Consider the following slide, especially the graph of the current in the primary side, i.e. the magnetizing inductance.

enter image description here I know that a transformer can be modeled by an "ideal" transformer with infinite inductance (here X1) plus Lmag on the primary side and some leakage inductance (which was obviously omitted here because the explanations target the primary side effects only?)

I also know that the magnetizing inductance is a model for the energy needed to "allow" a magnetic field to change inside the transformer core (so I suppose it is somehow related to core losses.)

To my question: When Q1 turns off, where is the REAL WORLD path for the current? Since Q1 is open and ILmag cannot be "stopped" immediately, there must be a way for the current to circulate until the magnetizing energy is dissipated.
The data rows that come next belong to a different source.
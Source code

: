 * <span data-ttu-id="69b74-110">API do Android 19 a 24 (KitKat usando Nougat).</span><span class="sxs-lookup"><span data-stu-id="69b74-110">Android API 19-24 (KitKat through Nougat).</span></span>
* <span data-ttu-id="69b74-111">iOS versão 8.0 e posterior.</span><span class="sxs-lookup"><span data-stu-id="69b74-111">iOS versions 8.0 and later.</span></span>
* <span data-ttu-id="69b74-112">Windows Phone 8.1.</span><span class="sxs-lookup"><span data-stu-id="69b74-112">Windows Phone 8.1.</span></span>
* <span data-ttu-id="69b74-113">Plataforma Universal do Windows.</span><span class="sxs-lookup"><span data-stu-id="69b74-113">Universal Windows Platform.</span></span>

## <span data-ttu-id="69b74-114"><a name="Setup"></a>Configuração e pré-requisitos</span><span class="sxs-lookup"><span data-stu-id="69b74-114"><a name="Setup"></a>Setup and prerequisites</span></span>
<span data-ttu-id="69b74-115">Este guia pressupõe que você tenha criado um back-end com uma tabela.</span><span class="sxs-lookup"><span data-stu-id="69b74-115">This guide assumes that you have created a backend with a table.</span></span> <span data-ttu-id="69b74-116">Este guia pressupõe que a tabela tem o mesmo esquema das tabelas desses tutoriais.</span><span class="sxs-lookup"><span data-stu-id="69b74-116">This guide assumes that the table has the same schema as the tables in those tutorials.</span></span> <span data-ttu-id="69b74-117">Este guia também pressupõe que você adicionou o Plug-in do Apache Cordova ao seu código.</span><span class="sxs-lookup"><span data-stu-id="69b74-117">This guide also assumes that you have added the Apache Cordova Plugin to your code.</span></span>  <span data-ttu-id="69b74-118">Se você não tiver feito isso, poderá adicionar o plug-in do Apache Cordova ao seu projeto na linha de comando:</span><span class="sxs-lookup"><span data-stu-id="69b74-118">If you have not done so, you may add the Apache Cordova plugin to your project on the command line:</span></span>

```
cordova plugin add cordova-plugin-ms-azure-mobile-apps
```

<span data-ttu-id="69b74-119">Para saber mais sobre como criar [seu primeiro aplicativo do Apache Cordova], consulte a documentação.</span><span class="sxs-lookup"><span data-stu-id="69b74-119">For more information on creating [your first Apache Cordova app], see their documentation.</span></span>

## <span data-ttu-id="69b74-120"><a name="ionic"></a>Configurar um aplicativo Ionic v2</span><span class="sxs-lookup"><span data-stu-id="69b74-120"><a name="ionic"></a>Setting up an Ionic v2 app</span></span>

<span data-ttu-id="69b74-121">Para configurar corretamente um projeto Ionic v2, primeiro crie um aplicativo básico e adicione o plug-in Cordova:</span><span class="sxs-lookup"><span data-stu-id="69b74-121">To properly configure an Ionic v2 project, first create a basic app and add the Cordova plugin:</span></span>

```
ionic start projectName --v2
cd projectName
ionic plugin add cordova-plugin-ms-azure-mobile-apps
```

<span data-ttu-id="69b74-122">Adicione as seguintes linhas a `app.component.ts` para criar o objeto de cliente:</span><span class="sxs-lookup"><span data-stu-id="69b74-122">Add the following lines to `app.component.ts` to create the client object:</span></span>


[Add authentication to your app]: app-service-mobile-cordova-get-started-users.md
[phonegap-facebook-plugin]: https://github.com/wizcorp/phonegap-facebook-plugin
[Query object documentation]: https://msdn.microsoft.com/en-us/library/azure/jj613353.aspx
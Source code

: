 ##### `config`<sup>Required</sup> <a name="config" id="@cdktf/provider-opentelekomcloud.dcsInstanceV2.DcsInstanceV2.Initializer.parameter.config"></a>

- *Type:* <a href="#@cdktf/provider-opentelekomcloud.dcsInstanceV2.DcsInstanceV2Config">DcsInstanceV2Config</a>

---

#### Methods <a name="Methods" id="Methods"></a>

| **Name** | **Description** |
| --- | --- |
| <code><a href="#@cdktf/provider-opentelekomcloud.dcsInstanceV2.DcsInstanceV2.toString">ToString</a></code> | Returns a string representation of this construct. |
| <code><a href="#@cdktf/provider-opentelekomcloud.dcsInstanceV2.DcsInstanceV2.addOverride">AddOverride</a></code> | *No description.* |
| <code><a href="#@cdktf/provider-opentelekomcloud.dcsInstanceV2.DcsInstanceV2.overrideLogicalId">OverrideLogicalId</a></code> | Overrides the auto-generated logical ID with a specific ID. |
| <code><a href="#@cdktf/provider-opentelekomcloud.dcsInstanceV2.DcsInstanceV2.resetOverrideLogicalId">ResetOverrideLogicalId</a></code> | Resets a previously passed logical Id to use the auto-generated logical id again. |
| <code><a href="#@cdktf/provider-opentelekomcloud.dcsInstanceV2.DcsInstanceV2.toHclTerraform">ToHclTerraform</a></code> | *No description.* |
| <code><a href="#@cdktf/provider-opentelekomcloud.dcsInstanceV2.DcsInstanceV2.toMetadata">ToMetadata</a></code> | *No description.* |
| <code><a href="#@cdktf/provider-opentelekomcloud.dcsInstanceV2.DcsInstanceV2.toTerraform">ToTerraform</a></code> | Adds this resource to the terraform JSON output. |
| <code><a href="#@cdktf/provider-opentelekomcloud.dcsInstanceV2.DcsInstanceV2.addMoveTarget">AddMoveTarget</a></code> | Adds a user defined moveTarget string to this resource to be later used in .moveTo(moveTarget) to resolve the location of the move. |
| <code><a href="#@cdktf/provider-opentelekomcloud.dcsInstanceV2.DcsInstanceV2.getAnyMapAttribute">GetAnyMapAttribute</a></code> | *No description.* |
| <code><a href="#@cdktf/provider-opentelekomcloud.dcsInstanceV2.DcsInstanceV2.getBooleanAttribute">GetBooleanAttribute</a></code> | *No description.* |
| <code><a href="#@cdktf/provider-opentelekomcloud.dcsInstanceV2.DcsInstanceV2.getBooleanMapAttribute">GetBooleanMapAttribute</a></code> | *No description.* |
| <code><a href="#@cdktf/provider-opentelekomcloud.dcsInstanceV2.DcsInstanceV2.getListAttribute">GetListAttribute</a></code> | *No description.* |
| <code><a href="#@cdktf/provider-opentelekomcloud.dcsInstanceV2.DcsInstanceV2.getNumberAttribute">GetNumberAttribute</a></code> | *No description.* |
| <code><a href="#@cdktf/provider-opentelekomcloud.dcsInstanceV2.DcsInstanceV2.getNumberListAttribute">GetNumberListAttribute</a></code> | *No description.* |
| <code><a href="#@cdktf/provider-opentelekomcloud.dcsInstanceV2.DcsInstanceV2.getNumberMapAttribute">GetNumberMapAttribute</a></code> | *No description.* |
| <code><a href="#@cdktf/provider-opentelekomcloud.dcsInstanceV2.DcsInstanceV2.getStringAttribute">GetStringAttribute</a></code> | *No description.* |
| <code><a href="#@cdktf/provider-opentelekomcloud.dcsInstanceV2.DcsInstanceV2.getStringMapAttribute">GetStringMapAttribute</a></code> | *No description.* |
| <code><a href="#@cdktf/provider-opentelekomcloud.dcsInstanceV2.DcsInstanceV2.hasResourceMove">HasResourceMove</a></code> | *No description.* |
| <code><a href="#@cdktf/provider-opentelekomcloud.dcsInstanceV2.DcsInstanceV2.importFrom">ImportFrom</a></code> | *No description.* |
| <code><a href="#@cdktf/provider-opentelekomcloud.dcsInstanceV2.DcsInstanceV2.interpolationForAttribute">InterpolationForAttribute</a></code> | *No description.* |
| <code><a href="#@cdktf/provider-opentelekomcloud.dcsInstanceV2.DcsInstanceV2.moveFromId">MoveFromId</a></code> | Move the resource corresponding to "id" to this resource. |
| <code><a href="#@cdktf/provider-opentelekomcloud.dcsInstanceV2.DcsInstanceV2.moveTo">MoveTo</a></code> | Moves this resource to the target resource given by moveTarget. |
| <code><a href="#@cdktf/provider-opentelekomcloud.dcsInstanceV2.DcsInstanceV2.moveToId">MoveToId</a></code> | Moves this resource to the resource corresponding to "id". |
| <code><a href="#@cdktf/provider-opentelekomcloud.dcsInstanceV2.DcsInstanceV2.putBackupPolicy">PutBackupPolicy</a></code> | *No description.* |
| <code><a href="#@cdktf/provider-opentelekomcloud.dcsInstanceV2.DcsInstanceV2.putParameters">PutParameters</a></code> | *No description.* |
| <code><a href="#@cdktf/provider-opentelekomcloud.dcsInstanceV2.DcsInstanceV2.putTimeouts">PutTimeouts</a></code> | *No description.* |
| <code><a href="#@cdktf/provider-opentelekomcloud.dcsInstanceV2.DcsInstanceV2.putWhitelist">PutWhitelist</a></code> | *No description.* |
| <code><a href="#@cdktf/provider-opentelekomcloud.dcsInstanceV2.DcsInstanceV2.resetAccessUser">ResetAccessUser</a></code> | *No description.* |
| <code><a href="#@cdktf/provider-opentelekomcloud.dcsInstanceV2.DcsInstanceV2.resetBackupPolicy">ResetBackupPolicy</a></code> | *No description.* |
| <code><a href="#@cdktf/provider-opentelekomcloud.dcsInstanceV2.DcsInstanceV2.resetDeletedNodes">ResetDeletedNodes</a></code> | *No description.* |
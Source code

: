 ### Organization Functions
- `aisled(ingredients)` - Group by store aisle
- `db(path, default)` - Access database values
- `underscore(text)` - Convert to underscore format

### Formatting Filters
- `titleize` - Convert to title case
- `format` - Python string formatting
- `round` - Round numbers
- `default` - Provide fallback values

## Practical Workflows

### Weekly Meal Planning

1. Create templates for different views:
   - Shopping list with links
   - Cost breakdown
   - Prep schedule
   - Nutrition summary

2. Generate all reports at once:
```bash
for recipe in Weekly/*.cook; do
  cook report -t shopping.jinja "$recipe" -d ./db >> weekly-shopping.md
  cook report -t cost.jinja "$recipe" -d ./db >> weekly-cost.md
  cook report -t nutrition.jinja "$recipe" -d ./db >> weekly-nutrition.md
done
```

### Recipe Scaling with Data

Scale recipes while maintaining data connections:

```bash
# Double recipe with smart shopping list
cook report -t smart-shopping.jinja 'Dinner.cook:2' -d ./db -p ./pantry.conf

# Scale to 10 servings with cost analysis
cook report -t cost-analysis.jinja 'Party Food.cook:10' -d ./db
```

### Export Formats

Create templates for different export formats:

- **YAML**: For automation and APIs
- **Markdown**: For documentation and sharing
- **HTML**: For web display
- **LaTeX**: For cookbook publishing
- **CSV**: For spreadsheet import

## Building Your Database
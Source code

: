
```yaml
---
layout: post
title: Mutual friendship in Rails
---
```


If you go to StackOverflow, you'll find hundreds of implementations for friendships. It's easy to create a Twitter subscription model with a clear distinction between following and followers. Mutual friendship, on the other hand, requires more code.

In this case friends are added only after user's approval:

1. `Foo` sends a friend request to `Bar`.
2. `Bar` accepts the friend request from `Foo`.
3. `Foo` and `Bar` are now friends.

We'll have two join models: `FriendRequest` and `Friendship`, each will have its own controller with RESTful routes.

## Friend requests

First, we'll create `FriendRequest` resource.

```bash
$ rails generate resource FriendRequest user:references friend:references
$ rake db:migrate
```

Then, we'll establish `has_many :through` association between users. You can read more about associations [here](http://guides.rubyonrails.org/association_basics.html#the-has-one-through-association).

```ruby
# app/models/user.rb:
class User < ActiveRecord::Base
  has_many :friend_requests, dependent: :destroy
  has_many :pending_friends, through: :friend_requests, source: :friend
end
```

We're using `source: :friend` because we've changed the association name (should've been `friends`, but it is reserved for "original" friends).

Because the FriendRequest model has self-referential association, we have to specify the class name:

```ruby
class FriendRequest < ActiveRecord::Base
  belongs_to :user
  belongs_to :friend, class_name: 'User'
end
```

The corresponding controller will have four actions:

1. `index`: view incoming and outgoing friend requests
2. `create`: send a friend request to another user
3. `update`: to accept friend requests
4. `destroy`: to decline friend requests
All the slides I found draw this "circulating path" though Lmag and (for the given picture) the primary side of X1.

I don´t understand that, neither conceptually nor for real-world scenarios.

Conceptually, why would the current circulate through the primary of X1 and Lmag? (is there even a current through an infinite inductor? and if there is, should not the voltage across the inductor then be zero, so no voltage anywhere across the inductor and therefore a short?)

For real-world considerations: Since the primary of X1 is just a model for the ideal transformer and no real thing, where does the current circulate that flows in Lmag?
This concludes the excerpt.